Task to carry out ▸
Each line containing the string "margarin" should be copied out of the entries.

____________________

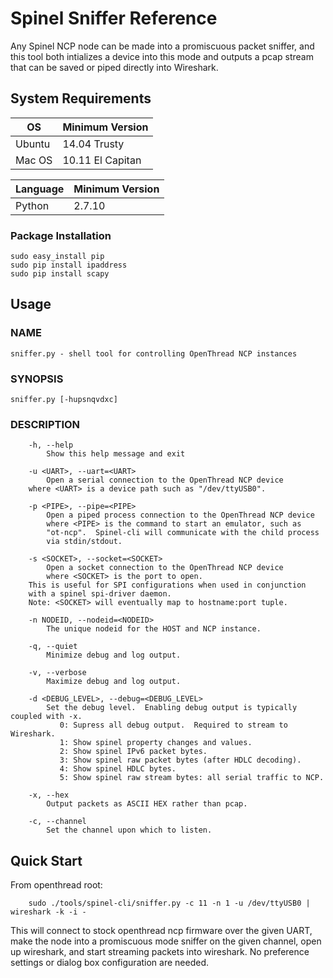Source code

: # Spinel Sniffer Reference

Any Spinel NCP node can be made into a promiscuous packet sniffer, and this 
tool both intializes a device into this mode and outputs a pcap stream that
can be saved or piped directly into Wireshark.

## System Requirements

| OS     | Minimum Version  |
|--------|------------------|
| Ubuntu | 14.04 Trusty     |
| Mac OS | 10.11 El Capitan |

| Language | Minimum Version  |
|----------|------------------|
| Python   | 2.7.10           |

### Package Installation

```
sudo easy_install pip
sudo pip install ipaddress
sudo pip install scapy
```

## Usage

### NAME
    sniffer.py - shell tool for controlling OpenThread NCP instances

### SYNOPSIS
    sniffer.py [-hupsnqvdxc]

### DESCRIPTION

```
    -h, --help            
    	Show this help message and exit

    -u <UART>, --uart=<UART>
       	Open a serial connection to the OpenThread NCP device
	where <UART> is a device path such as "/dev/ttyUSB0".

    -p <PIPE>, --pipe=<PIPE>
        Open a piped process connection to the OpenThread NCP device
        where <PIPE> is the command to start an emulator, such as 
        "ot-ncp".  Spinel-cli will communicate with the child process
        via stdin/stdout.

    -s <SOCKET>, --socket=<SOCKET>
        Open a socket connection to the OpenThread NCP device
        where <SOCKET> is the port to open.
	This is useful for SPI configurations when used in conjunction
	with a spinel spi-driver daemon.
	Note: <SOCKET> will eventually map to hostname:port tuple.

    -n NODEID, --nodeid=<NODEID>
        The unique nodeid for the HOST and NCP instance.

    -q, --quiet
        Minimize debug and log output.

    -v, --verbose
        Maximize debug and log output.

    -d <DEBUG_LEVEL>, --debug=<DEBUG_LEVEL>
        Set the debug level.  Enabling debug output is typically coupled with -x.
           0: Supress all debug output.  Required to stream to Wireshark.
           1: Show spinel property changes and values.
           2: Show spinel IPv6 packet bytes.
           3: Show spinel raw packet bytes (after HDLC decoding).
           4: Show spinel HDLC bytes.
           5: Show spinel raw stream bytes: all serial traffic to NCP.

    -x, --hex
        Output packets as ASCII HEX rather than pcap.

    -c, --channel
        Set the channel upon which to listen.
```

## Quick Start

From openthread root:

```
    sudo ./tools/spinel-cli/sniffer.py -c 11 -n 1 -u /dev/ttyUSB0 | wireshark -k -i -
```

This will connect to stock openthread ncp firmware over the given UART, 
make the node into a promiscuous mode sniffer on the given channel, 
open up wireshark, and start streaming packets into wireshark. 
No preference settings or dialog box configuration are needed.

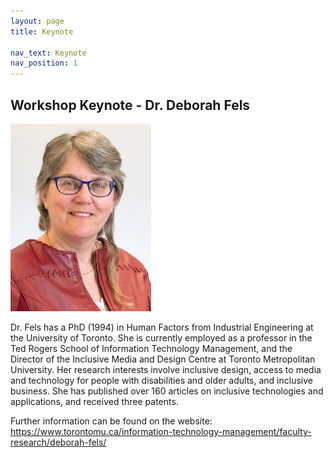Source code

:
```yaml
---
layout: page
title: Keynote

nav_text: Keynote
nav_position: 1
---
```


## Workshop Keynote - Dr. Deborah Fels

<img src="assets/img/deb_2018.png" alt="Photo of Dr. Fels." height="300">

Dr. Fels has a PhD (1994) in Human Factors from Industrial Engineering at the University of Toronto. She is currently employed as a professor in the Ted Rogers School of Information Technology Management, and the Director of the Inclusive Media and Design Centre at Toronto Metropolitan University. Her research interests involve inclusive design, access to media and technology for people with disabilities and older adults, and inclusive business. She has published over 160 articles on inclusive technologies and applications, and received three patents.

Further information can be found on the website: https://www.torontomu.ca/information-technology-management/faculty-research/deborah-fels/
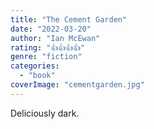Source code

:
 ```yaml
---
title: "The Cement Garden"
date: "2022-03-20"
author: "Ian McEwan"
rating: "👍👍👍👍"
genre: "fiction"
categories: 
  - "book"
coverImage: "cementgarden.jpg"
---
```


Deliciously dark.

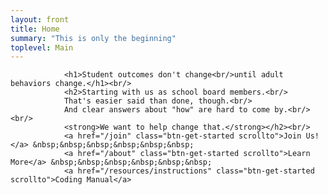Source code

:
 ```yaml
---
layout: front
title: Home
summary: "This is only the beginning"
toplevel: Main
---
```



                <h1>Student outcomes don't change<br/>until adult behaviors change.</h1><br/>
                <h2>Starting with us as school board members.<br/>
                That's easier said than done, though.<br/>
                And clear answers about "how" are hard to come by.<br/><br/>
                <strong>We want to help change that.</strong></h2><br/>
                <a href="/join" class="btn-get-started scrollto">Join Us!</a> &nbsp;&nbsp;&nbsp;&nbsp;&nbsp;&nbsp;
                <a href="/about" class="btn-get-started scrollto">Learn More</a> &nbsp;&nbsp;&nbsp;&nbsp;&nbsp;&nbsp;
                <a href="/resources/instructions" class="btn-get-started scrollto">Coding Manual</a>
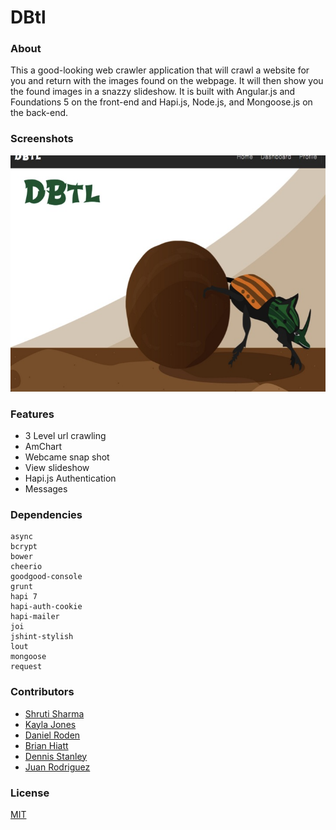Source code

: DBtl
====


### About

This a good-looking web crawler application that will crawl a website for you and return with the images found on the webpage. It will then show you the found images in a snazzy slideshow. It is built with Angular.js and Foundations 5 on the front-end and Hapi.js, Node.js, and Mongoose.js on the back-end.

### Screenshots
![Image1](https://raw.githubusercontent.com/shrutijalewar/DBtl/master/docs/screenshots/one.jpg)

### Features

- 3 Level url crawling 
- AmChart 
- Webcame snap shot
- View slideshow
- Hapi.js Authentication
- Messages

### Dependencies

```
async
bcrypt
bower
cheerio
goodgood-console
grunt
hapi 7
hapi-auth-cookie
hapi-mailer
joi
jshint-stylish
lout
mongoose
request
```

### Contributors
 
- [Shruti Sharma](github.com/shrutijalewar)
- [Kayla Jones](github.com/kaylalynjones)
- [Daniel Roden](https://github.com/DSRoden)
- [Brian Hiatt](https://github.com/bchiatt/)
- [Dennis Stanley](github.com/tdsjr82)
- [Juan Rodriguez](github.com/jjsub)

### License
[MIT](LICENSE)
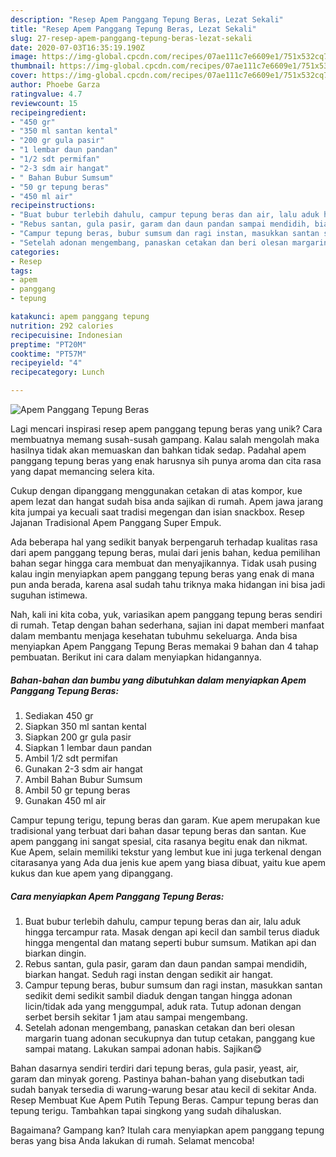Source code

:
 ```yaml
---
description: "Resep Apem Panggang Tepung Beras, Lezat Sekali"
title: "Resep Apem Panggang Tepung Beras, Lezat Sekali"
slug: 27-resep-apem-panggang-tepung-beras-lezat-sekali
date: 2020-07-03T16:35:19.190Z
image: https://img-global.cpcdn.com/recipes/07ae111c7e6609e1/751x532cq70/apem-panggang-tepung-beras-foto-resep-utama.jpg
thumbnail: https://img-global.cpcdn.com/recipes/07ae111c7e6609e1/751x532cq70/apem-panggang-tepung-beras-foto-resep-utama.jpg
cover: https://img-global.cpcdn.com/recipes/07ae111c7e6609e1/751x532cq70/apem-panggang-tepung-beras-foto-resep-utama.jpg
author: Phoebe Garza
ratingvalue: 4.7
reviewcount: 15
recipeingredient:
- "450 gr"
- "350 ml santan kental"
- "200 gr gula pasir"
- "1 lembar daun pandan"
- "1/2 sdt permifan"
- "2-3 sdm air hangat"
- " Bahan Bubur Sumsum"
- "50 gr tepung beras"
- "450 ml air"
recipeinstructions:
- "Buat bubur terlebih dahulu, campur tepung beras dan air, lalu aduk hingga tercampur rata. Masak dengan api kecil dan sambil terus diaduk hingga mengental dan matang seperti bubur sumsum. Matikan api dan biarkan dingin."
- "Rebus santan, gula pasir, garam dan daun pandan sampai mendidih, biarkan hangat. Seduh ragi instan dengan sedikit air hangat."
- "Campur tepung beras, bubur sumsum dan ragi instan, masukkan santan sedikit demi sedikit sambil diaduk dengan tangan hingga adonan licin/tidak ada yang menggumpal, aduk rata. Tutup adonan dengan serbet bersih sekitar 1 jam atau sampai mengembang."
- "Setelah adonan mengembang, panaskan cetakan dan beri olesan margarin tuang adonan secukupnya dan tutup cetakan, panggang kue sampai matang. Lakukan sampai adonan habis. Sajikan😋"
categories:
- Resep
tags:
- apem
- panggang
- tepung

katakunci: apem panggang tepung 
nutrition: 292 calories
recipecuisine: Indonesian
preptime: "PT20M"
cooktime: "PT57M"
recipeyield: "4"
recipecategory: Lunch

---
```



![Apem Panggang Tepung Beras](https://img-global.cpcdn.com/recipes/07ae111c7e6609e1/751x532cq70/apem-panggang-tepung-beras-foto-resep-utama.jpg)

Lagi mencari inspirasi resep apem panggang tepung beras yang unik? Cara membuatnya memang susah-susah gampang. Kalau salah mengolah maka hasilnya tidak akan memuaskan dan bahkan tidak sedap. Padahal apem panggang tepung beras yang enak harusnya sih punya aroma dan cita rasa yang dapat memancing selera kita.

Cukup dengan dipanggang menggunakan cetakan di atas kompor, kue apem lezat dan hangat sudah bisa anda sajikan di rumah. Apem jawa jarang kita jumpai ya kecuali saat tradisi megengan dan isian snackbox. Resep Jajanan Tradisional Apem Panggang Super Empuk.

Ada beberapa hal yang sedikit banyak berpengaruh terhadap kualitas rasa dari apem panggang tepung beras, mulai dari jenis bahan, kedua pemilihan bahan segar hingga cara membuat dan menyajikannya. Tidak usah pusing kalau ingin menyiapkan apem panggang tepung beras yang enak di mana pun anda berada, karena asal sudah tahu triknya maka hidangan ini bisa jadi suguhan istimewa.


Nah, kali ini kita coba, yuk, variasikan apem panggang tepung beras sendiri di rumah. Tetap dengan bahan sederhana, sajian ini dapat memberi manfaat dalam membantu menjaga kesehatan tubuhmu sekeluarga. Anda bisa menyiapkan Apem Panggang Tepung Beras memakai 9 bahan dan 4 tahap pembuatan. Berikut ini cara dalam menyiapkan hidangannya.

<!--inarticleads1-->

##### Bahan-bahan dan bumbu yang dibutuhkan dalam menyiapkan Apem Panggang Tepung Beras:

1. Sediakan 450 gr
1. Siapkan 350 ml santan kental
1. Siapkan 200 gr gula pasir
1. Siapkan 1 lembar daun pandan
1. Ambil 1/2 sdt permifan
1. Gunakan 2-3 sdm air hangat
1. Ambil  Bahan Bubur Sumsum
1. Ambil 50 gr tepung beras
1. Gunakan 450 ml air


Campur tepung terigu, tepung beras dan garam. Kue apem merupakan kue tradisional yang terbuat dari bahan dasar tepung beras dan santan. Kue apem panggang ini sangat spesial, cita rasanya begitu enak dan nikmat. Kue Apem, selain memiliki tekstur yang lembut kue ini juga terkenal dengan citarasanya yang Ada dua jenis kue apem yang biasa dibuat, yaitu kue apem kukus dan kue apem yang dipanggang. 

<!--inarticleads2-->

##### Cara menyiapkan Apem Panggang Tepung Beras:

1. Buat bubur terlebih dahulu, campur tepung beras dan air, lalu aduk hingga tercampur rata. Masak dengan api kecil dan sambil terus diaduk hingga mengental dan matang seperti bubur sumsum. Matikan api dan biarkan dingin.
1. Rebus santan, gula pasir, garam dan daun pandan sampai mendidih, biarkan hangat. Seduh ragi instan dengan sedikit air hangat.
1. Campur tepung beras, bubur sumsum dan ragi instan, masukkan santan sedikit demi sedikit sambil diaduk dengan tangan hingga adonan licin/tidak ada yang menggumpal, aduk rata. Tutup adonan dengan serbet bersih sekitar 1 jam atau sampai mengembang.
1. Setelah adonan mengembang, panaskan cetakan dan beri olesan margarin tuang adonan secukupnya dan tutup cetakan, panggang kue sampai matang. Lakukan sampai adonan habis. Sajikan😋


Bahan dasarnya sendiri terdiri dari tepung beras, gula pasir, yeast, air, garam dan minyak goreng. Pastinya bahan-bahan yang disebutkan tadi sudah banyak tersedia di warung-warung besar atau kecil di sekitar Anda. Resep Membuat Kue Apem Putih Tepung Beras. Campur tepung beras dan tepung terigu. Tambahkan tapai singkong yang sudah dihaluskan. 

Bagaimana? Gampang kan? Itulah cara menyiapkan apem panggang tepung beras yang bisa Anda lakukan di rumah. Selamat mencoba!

____________________

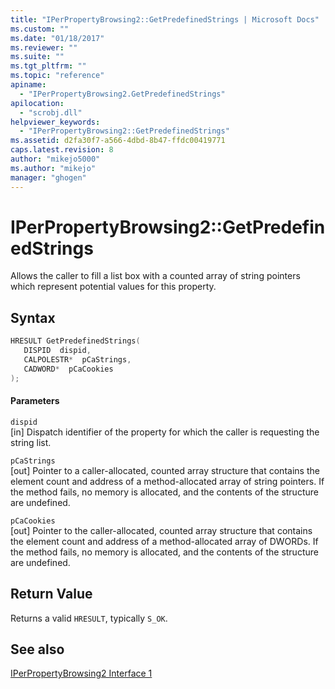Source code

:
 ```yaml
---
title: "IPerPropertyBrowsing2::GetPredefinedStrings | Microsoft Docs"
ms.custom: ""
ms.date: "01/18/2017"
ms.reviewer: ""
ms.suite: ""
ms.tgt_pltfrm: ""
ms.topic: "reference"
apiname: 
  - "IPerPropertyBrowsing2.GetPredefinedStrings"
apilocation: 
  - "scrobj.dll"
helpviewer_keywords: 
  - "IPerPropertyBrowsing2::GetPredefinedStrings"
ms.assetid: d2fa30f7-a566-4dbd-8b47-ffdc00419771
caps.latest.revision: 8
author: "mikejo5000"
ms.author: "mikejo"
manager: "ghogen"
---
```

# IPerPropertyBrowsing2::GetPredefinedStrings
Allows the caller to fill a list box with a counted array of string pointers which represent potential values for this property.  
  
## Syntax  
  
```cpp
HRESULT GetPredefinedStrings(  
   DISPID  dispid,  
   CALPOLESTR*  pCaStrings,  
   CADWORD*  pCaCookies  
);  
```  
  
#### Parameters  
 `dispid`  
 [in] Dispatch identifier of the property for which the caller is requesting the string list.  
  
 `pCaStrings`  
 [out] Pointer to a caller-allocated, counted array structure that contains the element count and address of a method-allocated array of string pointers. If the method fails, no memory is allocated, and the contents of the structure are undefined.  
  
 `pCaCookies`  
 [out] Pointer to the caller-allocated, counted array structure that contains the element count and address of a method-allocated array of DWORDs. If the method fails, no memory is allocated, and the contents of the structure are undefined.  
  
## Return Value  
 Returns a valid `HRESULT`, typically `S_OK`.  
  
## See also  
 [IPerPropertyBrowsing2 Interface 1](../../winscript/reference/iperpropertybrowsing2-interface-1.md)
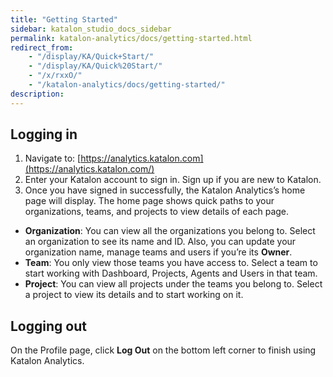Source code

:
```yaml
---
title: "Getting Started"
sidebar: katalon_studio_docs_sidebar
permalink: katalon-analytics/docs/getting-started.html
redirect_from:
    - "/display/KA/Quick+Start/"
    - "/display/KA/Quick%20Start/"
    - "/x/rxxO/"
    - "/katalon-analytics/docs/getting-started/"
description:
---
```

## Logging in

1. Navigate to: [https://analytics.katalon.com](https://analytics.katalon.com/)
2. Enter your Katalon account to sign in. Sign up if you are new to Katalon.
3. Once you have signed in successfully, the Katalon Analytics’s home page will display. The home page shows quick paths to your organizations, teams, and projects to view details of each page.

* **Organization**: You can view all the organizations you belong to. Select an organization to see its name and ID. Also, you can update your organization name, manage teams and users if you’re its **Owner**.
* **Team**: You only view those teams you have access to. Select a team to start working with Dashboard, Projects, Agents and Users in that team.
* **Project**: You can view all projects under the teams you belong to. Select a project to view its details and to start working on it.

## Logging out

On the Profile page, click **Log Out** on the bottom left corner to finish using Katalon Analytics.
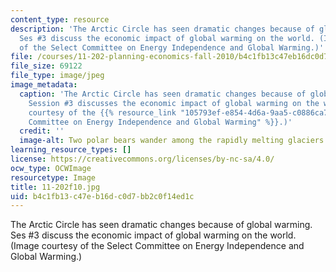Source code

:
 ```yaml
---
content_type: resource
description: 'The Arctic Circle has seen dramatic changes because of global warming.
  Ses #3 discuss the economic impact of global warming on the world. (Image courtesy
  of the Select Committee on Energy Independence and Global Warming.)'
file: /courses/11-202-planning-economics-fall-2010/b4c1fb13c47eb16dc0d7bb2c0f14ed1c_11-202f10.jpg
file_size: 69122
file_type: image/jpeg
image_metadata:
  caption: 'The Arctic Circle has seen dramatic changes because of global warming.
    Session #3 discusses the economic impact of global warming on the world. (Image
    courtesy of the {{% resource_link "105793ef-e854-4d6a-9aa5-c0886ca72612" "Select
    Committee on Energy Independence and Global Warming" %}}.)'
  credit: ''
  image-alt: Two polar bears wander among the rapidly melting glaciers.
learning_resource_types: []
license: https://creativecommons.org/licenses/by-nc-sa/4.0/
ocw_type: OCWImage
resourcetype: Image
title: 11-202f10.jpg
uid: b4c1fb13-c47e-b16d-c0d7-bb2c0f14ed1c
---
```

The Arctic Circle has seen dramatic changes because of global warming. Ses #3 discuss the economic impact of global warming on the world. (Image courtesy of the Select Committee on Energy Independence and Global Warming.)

____________________

Answer to this problem ▸
- "Setelah adonan mengembang, panaskan cetakan dan beri olesan margarin tuang adonan secukupnya dan tutup cetakan, panggang kue sampai matang. Lakukan sampai adonan habis. Sajikan😋"
1. Setelah adonan mengembang, panaskan cetakan dan beri olesan margarin tuang adonan secukupnya dan tutup cetakan, panggang kue sampai matang. Lakukan sampai adonan habis. Sajikan😋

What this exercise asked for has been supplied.